These devices and add-ons provide a preview of how mobile computing will operate when it becomes an everyday workplace tool.
I remember the day I knew the world was changing, when I realized once and for all that those little portable cell phones and personal digital assistants were slowly becoming enterprise clients in their own right and the days of the PC were numbered.
More than 10 years ago, when I was filling in for the military reporter at Government Computer News, I interviewed the officer in charge of IT aboard a destroyer. I asked him what his biggest headache was in terms of keeping the ship’s network secure. His answer surprised me, but he said it was something every captain thought about during his command.
Right after World War II, the Navy’s biggest concern about granting sailors shore leave in exotic ports of call was that they might bring tropical diseases back to the ship, which could cause an epidemic and lower combat efficiency.

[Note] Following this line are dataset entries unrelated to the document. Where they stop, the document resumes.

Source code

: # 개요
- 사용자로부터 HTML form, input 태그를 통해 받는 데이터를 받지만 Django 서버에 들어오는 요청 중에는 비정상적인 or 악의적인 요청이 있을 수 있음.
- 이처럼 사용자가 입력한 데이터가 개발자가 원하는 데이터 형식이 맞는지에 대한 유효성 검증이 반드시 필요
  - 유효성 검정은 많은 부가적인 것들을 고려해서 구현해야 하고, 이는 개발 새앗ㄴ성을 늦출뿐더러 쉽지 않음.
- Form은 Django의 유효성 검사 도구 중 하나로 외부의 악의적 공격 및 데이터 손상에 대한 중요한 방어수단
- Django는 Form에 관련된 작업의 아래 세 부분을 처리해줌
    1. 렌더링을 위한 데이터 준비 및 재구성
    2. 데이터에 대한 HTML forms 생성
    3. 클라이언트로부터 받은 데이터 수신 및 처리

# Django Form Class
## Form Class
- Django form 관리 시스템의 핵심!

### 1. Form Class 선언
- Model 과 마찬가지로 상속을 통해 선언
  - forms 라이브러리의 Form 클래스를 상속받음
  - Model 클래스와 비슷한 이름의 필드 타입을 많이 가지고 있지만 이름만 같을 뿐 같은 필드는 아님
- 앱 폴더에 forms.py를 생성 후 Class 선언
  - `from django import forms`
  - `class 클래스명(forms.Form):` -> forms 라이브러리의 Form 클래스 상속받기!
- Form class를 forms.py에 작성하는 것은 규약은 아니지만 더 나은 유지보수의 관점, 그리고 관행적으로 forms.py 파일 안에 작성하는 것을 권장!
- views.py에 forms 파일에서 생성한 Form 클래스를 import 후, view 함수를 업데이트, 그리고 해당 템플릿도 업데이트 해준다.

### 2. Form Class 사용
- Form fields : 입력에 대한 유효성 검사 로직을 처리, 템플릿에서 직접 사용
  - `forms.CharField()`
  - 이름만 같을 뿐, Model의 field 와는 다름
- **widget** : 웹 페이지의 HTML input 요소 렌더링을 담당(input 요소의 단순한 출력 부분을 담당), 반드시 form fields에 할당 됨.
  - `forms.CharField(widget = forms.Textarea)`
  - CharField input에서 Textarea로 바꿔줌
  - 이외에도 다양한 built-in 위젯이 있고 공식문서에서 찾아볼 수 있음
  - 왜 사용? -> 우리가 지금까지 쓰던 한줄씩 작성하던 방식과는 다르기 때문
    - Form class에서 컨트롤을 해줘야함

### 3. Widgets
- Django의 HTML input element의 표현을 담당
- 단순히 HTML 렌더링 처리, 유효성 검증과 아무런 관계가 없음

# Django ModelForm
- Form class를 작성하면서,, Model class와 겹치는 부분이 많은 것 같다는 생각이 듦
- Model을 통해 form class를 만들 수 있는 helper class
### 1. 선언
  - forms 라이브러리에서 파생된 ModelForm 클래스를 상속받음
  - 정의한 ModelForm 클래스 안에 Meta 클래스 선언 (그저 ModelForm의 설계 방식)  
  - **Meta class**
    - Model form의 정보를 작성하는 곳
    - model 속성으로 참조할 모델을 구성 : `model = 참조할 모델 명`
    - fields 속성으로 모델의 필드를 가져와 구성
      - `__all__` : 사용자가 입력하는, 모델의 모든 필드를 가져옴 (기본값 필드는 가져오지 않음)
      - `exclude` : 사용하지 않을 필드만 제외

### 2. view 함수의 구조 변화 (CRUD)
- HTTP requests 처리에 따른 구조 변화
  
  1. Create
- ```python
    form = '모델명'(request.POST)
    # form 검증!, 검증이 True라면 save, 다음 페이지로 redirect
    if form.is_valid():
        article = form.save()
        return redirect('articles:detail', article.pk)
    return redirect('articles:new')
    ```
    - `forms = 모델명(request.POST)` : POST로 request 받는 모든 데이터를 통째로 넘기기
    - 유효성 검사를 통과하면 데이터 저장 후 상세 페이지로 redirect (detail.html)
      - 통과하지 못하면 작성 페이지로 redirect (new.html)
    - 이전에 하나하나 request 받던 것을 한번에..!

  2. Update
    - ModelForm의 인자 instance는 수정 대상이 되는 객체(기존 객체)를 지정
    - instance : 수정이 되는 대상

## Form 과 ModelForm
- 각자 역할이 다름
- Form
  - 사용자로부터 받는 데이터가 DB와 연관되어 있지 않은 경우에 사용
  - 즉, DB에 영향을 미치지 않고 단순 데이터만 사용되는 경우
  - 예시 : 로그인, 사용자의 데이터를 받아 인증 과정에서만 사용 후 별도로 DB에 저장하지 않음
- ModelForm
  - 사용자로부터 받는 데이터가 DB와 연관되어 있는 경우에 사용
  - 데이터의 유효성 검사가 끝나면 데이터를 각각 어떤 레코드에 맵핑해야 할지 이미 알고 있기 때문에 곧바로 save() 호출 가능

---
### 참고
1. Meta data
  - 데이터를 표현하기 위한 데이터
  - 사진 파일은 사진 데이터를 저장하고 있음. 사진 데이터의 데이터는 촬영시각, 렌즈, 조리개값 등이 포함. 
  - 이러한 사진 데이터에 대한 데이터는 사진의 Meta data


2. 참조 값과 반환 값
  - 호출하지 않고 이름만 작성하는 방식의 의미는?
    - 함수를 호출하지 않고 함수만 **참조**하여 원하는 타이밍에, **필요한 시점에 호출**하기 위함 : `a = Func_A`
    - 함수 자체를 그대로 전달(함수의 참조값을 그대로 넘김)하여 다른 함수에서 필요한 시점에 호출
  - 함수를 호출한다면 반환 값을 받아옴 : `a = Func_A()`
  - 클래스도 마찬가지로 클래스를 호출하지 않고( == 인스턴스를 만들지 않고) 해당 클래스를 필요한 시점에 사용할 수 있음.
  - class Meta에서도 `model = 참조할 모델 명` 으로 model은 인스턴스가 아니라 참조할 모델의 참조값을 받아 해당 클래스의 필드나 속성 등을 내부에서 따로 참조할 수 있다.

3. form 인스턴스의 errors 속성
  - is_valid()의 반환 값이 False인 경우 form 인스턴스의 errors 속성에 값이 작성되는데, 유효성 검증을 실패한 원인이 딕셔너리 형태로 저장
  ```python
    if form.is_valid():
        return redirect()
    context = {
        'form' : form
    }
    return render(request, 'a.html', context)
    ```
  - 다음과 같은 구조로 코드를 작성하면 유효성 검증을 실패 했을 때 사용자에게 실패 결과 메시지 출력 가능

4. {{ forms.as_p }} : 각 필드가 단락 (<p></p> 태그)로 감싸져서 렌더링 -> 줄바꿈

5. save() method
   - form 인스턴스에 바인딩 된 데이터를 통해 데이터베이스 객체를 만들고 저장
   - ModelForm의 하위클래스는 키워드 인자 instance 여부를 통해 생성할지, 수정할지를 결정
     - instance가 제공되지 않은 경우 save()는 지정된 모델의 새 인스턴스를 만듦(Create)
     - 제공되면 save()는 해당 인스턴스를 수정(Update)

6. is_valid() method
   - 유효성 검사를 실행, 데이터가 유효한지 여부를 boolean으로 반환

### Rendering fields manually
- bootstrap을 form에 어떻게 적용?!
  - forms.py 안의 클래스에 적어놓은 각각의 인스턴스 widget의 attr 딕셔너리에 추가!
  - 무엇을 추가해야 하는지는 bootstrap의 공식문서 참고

Ten years ago, the Navy officer told me the bigger concern at that time was all the strange and exotic programs the sailors might bring back on their PDAs, which could affect the network and even render the ship unusable.
That interview took place when portable devices were just beginning to add features such as network ports, and wireless networks were in their infancy. Now the processing power of portable devices often rivals that of low-end desktop PCs. And getting onto a network is as easy as switching on a connection to one of the nearly ubiquitous wireless links.
As portable devices gain capabilities that make them full-fledged network clients, government employees are naturally starting to use them that way for accessing e-mail, work files and purpose-built mobile applications.
Here are some highlights of products we’ve reviewed recently at GCN that illustrate key features for tightening the connection between mobile devices and traditional enterprise IT. They promise to enable people to work more effectively and securely wherever their jobs might take them. These products do not tell the full story, but they do indicate the direction in which we are headed.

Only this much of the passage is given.